#### [ACTIVITY]
Copy out each line of the data that contains "pages".

#### [RECORDS SHOWN]
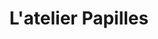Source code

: ---
title: "L'atelier Papilles"
url: /saint-jean-de-braye/latelier-papilles-avenue-louis-joseph-soulas/
shop: boulangerie
---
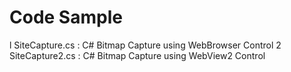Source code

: # Code Sample
l SiteCapture.cs : C# Bitmap Capture using WebBrowser Control
2 SiteCapture2.cs : C# Bitmap Capture using WebView2 Control

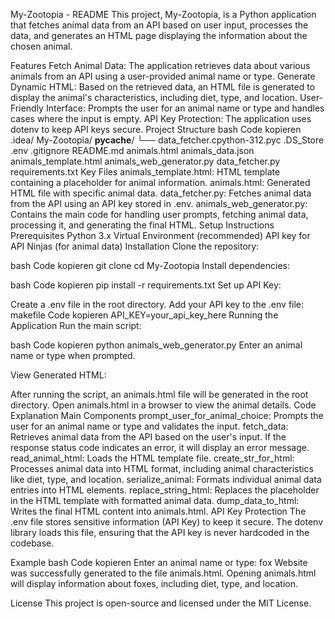 My-Zootopia - README
This project, My-Zootopia, is a Python application that fetches animal data from an API based on user input, processes the data, and generates an HTML page displaying the information about the chosen animal.

Features
Fetch Animal Data: The application retrieves data about various animals from an API using a user-provided animal name or type.
Generate Dynamic HTML: Based on the retrieved data, an HTML file is generated to display the animal's characteristics, including diet, type, and location.
User-Friendly Interface: Prompts the user for an animal name or type and handles cases where the input is empty.
API Key Protection: The application uses dotenv to keep API keys secure.
Project Structure
bash
Code kopieren
.idea/
My-Zootopia/
__pycache__/
  └── data_fetcher.cpython-312.pyc
.DS_Store
.env
.gitignore
README.md
animals.html
animals_data.json
animals_template.html
animals_web_generator.py
data_fetcher.py
requirements.txt
Key Files
animals_template.html: HTML template containing a placeholder for animal information.
animals.html: Generated HTML file with specific animal data.
data_fetcher.py: Fetches animal data from the API using an API key stored in .env.
animals_web_generator.py: Contains the main code for handling user prompts, fetching animal data, processing it, and generating the final HTML.
Setup Instructions
Prerequisites
Python 3.x
Virtual Environment (recommended)
API key for API Ninjas (for animal data)
Installation
Clone the repository:

bash
Code kopieren
git clone <repository-url>
cd My-Zootopia
Install dependencies:

bash
Code kopieren
pip install -r requirements.txt
Set up API Key:

Create a .env file in the root directory.
Add your API key to the .env file:
makefile
Code kopieren
API_KEY=your_api_key_here
Running the Application
Run the main script:

bash
Code kopieren
python animals_web_generator.py
Enter an animal name or type when prompted.

View Generated HTML:

After running the script, an animals.html file will be generated in the root directory.
Open animals.html in a browser to view the animal details.
Code Explanation
Main Components
prompt_user_for_animal_choice: Prompts the user for an animal name or type and validates the input.
fetch_data: Retrieves animal data from the API based on the user's input. If the response status code indicates an error, it will display an error message.
read_animal_html: Loads the HTML template file.
create_str_for_html: Processes animal data into HTML format, including animal characteristics like diet, type, and location.
serialize_animal: Formats individual animal data entries into HTML elements.
replace_string_html: Replaces the placeholder in the HTML template with formatted animal data.
dump_data_to_html: Writes the final HTML content into animals.html.
API Key Protection
The .env file stores sensitive information (API Key) to keep it secure. The dotenv library loads this file, ensuring that the API key is never hardcoded in the codebase.

Example
bash
Code kopieren
Enter an animal name or type: fox
Website was successfully generated to the file animals.html.
Opening animals.html will display information about foxes, including diet, type, and location.

License
This project is open-source and licensed under the MIT License.

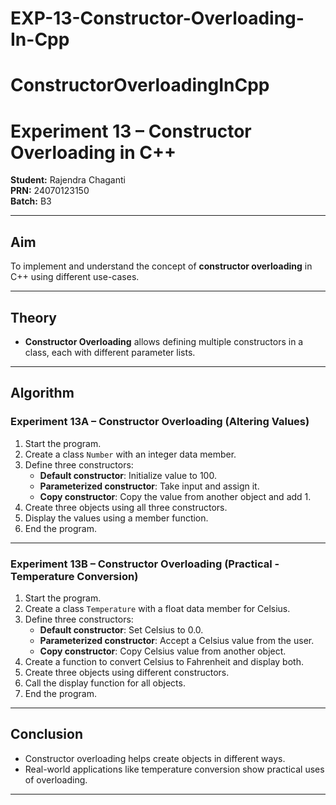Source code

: # EXP-13-Constructor-Overloading-In-Cpp

# ConstructorOverloadingInCpp

# Experiment 13 – Constructor Overloading in C++

**Student:** Rajendra Chaganti  
**PRN:** 24070123150  
**Batch:** B3  

---

## Aim  
To implement and understand the concept of **constructor overloading** in C++ using different use-cases.

---

## Theory

- **Constructor Overloading** allows defining multiple constructors in a class, each with different parameter lists.

---

## Algorithm

### Experiment 13A – Constructor Overloading (Altering Values)

1. Start the program.
2. Create a class `Number` with an integer data member.
3. Define three constructors:
   - **Default constructor**: Initialize value to 100.
   - **Parameterized constructor**: Take input and assign it.
   - **Copy constructor**: Copy the value from another object and add 1.
4. Create three objects using all three constructors.
5. Display the values using a member function.
6. End the program.

---

### Experiment 13B – Constructor Overloading (Practical - Temperature Conversion)

1. Start the program.
2. Create a class `Temperature` with a float data member for Celsius.
3. Define three constructors:
   - **Default constructor**: Set Celsius to 0.0.
   - **Parameterized constructor**: Accept a Celsius value from the user.
   - **Copy constructor**: Copy Celsius value from another object.
4. Create a function to convert Celsius to Fahrenheit and display both.
5. Create three objects using different constructors.
6. Call the display function for all objects.
7. End the program.

---

## Conclusion

- Constructor overloading helps create objects in different ways.
- Real-world applications like temperature conversion show practical uses of overloading.

---
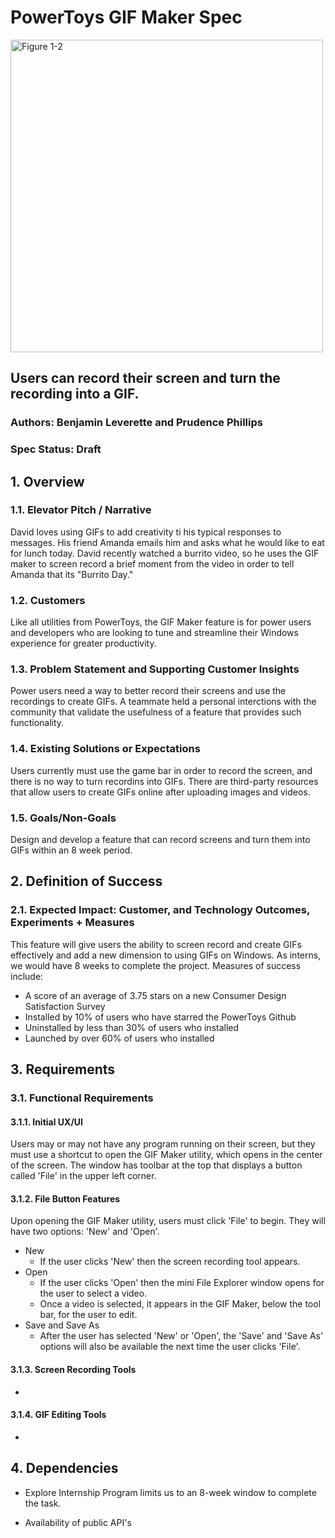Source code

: # **PowerToys GIF Maker Spec**

<img src="https://hothardware.com/ContentImages/NewsItem/48038/content/Microsoft_PowerToys.jpg" alt="Figure 1-2" width="500"/>

## Users can record their screen and turn the recording into a GIF.
### Authors: Benjamin Leverette and Prudence Phillips
### Spec Status: Draft
## 1. Overview
### 1.1. Elevator Pitch / Narrative

 David loves using GIFs to add creativity ti his typical responses to messages.  His friend Amanda emails him and asks what he would like to eat for lunch today.  David recently watched a burrito video, so he uses the GIF maker to screen record a brief moment from the video in order to tell Amanda that its "Burrito Day."

### 1.2. Customers

Like all utilities from PowerToys, the GIF Maker feature is for power users and developers who are looking to tune and streamline their Windows experience for greater productivity.
  
### 1.3. Problem Statement and Supporting Customer Insights

 Power users need a way to better record their screens and use the recordings to create GIFs.  A teammate held a personal interctions with the community that validate the usefulness of a feature that provides such functionality.
### 1.4. Existing Solutions or Expectations

Users currently must use the game bar in order to record the screen, and there is no way to turn recordins into GIFs.  There are third-party resources that allow users to create GIFs online after uploading images and videos.

### 1.5. Goals/Non-Goals

 Design and develop a feature that can record screens and turn them into GIFs within an 8 week period.

## 2. Definition of Success

### 2.1. Expected Impact: Customer, and Technology Outcomes, Experiments + Measures

This feature will give users the ability to screen record and create GIFs effectively and add a new dimension to using GIFs on Windows.  As interns, we would have 8 weeks to complete the project.  Measures of success include:

- A score of an average of 3.75 stars on a new Consumer Design Satisfaction Survey
- Installed by 10% of users who have starred the PowerToys Github
- Uninstalled by less than 30% of users who installed
- Launched by over 60% of users who installed

## 3. Requirements
### 3.1.	Functional Requirements

#### 3.1.1. Initial UX/UI

Users may or may not have any program running on their screen, but they must use a shortcut to open the GIF Maker utility, which opens in the center of the screen.  The window has toolbar at the top that displays a button called 'File' in the upper left corner.

#### 3.1.2. File Button Features

Upon opening the GIF Maker utility, users must click 'File' to begin.  They will have two options: 'New' and 'Open'.

- New
  - If the user clicks 'New' then the screen recording tool appears.
- Open
  - If the user clicks 'Open' then the mini File Explorer window opens for the user to select a video.
  - Once a video is selected, it appears in the GIF Maker, below the tool bar, for the user to edit.
- Save and Save As
  - After the user has selected 'New' or 'Open', the 'Save' and 'Save As' options will also be available the next time the user clicks 'File'.

#### 3.1.3. Screen Recording Tools

- 

#### 3.1.4. GIF Editing Tools

- 

## 4. Dependencies
- Explore Internship Program limits us to an 8-week window to complete the task.

- Availability of public API's
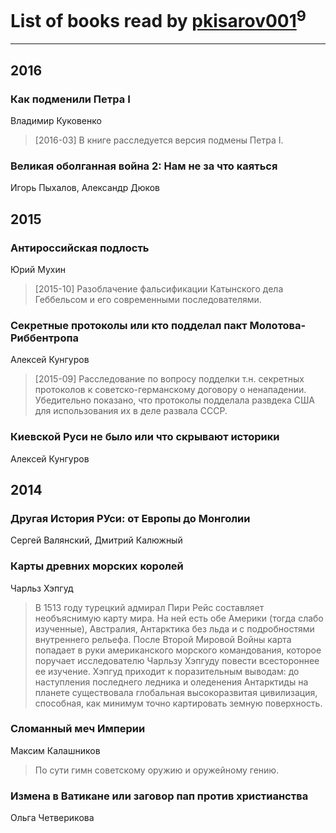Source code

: # List of books read by [pkisarov001](http://openid.yandex.ru/pkisarov001/)<sup>9</sup>
---

## 2016

### Как подменили Петра I
Владимир Куковенко
> [2016-03] В книге расследуется версия подмены Петра I.


### Великая оболганная война 2: Нам не за что каяться
Игорь Пыхалов, Александр Дюков



## 2015

### Антироссийская подлость
Юрий Мухин
> [2015-10] Разоблачение фальсификации Катынского дела Геббельсом и его современными последователями.


### Секретные протоколы или кто подделал пакт Молотова-Риббентропа
Алексей Кунгуров
> [2015-09] Расследование по вопросу подделки т.н. секретных протоколов к советско-германскому договору о ненападении. Убедительно показано, что протоколы подделала развдека США для использования их в деле развала СССР.


### Киевской Руси не было или что скрывают историки
Алексей Кунгуров



## 2014

### Другая История РУси: от Европы до Монголии
Сергей Валянский, Дмитрий Калюжный


### Карты древних морских королей
Чарльз Хэпгуд
> В 1513 году турецкий адмирал Пири Рейс составляет необъяснимую карту мира. На ней есть обе Америки (тогда слабо изученные), Австралия, Антарктика без льда и с подробностями внутреннего рельефа. После Второй Мировой Войны карта попадает в руки американского морского командования, которое поручает исследователю Чарльзу Хэпгуду повести всестороннее ее изучение. Хэпгуд приходит к поразительным выводам: до наступления последнего ледника и оледенения Антарктиды на планете существовала глобальная высокоразвитая цивилизация, способная, как минимум точно картировать земную поверхность.


### Сломанный меч Империи
Максим Калашников
> По сути гимн советскому оружию и оружейному гению.


### Измена в Ватикане или заговор пап против христианства
Ольга Четверикова



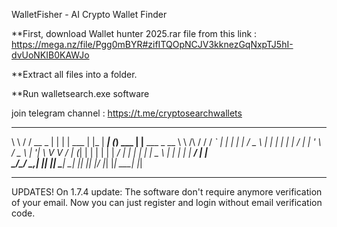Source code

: WalletFisher - AI Crypto Wallet Finder

**First, download Wallet hunter 2025.rar file from this link : https://mega.nz/file/Pgg0mBYR#zifITQOpNCJV3kknezGqNxpTJ5hI-dvUoNKIB0KAWJo

**Extract all files into a folder.

**Run walletsearch.exe software

join telegram channel : https://t.me/cryptosearchwallets





 __        __          _   _          _     _____   _         _                   
 \ \      / /   __ _  | | | |   ___  | |_  |  ___| (_)  ___  | |__     ___   _ __ 
  \ \ /\ / /   / _` | | | | |  / _ \ | __| | |_    | | / __| | '_ \   / _ \ | '__|
   \ V  V /   | (_| | | | | | |  __/ | |_  |  _|   | | \__ \ | | | | |  __/ | |   
    \_/\_/     \__,_| |_| |_|  \___|  \__| |_|     |_| |___/ |_| |_|  \___| |_|   
                                                                                  

---
UPDATES! On 1.7.4 update: The software don't require anymore verification of your email. Now you can just register and login without email verification code.
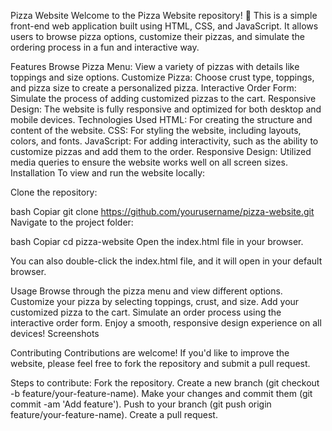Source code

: Pizza Website
Welcome to the Pizza Website repository! 🍕 This is a simple front-end web application built using HTML, CSS, and JavaScript. It allows users to browse pizza options, customize their pizzas, and simulate the ordering process in a fun and interactive way.

Features
Browse Pizza Menu: View a variety of pizzas with details like toppings and size options.
Customize Pizza: Choose crust type, toppings, and pizza size to create a personalized pizza.
Interactive Order Form: Simulate the process of adding customized pizzas to the cart.
Responsive Design: The website is fully responsive and optimized for both desktop and mobile devices.
Technologies Used
HTML: For creating the structure and content of the website.
CSS: For styling the website, including layouts, colors, and fonts.
JavaScript: For adding interactivity, such as the ability to customize pizzas and add them to the order.
Responsive Design: Utilized media queries to ensure the website works well on all screen sizes.
Installation
To view and run the website locally:

Clone the repository:

bash
Copiar
git clone https://github.com/yourusername/pizza-website.git
Navigate to the project folder:

bash
Copiar
cd pizza-website
Open the index.html file in your browser.

You can also double-click the index.html file, and it will open in your default browser.

Usage
Browse through the pizza menu and view different options.
Customize your pizza by selecting toppings, crust, and size.
Add your customized pizza to the cart.
Simulate an order process using the interactive order form.
Enjoy a smooth, responsive design experience on all devices!
Screenshots

Contributing
Contributions are welcome! If you'd like to improve the website, please feel free to fork the repository and submit a pull request.

Steps to contribute:
Fork the repository.
Create a new branch (git checkout -b feature/your-feature-name).
Make your changes and commit them (git commit -am 'Add feature').
Push to your branch (git push origin feature/your-feature-name).
Create a pull request.

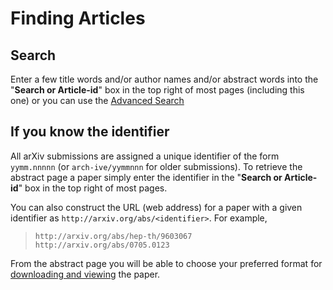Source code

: # Finding Articles

## Search
Enter a few title words and/or author names and/or abstract words into
the "**Search or Article-id**" box in the top right of most pages
(including this one) or you can use the [Advanced Search](bitmap/advanced.md)

## If you know the identifier
All arXiv submissions are assigned a unique identifier of the form
`yymm.nnnnn` (or `arch-ive/yymmnnn` for older submissions). To retrieve
the abstract page a paper simply enter the identifier in the "**Search
or Article-id**" box in the top right of most pages.

You can also construct the URL (web address) for a paper with a given
identifier as `http://arxiv.org/abs/<identifier>`. For example,

>     http://arxiv.org/abs/hep-th/9603067
>     http://arxiv.org/abs/0705.0123

From the abstract page you will be able to choose your preferred format
for [downloading and viewing](view.md) the paper.
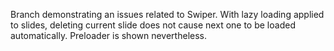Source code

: Branch demonstrating an issues related to Swiper. With lazy loading applied to slides, deleting current slide does not cause next one to be loaded automatically. Preloader is shown nevertheless.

#### [RESPONSE FOR THIS EXERCISE]
the "**Search or Article-id**" box in the top right of most pages
or Article-id**" box in the top right of most pages.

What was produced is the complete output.